US stocks were mixed on Thursday following downbeat trading in the previous session, as investors grew increasingly sceptical that President Donald Trump will be able to deliver on his promised tax cuts to boost business.

At 1542 GMT, the Dow Jones Industrial Average was flat at 20,660.21, but the S&P 500 was up 0.23% to 2,349.48 and the Nasdaq rose 0.43% to 5,818.90.

The downturn in stocks came after the yield on the 10-year US Treasury note dropped to a three-week low on Tuesday as investors grew concerned whether Trump will be successful in repealing Obamacare given his intention to divert the programme's funding to his governmental spending agenda, ahead of a congressional vote this week on healthcare policy.

He had also promised to spend $1trn on infrastructure, lax financial regulation and to cut taxes.

However, Jasper Lawler senior market analyst at London Capital Group, said it was simplistic to lay the blame for the market decline at Trump’s door as the first US rate hike 2017, a slump in oil prices, the future of quantitative easing under higher inflation and end of quarter portfolio manoeuvring have also played their part.

“Still the Trump presidency, which has played such a large role in the rise in markets since November, is not to be ignored as a factor.
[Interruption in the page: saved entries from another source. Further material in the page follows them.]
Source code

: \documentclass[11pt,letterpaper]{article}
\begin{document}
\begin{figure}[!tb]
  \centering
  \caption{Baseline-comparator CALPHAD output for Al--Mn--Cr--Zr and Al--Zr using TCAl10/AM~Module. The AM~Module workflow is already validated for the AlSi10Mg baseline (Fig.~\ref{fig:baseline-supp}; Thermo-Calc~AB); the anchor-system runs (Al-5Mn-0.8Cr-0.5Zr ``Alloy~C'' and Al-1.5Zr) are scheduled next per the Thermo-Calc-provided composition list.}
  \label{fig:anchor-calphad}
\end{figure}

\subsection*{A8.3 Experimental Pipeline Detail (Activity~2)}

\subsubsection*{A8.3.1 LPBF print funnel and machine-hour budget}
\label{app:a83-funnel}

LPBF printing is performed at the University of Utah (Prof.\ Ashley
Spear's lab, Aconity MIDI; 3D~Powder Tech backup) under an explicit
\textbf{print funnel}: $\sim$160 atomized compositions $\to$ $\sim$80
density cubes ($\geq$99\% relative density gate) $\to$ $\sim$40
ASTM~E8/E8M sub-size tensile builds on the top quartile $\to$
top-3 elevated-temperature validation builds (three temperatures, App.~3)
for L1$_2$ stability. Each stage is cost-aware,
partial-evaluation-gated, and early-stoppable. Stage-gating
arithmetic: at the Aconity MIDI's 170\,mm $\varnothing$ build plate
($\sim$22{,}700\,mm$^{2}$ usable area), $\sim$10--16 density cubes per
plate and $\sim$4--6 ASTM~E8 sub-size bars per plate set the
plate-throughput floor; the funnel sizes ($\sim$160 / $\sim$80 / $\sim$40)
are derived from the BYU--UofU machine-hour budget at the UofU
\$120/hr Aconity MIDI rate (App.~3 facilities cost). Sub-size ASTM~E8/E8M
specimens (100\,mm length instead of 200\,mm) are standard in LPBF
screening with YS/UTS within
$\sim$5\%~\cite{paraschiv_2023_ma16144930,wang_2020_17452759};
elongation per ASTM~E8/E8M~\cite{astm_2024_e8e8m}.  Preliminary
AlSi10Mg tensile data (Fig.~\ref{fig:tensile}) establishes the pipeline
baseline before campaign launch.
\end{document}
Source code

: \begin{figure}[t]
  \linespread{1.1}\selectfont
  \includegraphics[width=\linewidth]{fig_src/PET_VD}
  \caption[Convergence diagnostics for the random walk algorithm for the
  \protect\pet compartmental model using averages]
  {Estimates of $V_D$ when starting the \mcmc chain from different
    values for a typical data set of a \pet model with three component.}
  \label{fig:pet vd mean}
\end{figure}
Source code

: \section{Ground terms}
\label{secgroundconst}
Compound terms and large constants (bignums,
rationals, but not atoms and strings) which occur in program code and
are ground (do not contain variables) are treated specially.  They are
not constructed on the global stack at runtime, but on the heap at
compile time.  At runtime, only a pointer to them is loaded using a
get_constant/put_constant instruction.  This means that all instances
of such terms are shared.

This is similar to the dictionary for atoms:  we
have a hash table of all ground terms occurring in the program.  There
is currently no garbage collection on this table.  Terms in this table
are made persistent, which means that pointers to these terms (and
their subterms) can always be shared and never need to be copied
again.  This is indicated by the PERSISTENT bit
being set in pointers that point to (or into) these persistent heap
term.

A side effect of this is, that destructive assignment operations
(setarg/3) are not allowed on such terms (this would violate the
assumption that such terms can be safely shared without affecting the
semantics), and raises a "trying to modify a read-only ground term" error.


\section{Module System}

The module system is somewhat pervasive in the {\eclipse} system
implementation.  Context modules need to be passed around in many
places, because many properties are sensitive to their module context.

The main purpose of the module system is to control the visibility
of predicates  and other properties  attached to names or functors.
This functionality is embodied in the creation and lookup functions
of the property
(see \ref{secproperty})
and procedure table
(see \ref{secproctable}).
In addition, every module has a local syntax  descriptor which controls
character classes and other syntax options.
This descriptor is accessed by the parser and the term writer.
“Probably the two biggest contributors to the idea that the world is reflating; a Trump-led fiscal boost and rising oil prices have come unstuck in the past fortnight. We have talked previously about the importance of Trump’s healthcare reform. The ‘Repeal and Replace’ of Obamacare is a beta test for tax cuts. The universally agreed upon notion that ‘Obamacare is bad’ inside the Republican party struggling to make headway in Congress is a bad omen for the trickier process of tax reform,” Lawler said.

In currency markets, the dollar was up 0.16% against the pound to 0.8027, was flat verses the euro at 0.9244 and down 0.53% against the yen to 111.12.

Meanwhile, oil prices retreated after data from the Energy Information Administration revealed that US crude inventories rose by 5m barrels last week, compared with the 2.8m increase expected, while crude imports increased by 1.069m barrels per day.

West Texas Intermediate was down 1.02% to $47.73 per barrel and Brent crude fell 1.19% to $50.36.

On the data front, existing home sales fell 3.7% in February to a seasonally-adjusted annual rate of 5.48m from 5.69m in January. Analysts had been expecting a more modest decline of 2%. Despite last month's decline, February's sales pace was still 5.4% above a year ago.

The median price for an existing home was $228,400, up 7.7% from February 2016 and marking the fastest price increase since last January. It also marked the 60th consecutive month of year-over-year gains.

In corporate news, Sears slumped 15.49% after the retailer said it doubted that it would be able to “continue as a going concern” if the turnaround plan failed.

Nike dropped 6.03% after it issued a downbeat outlook for sales growth late on Tuesday.

Chemicals maker PPG Industries was 1.31% lower after Dutch rival AkzoNobel rejected a second takeover offer from the company.

American Airlines was down 1.35% after a downgrade to ‘equalweight’ from ‘overweight’ by Morgan Stanley.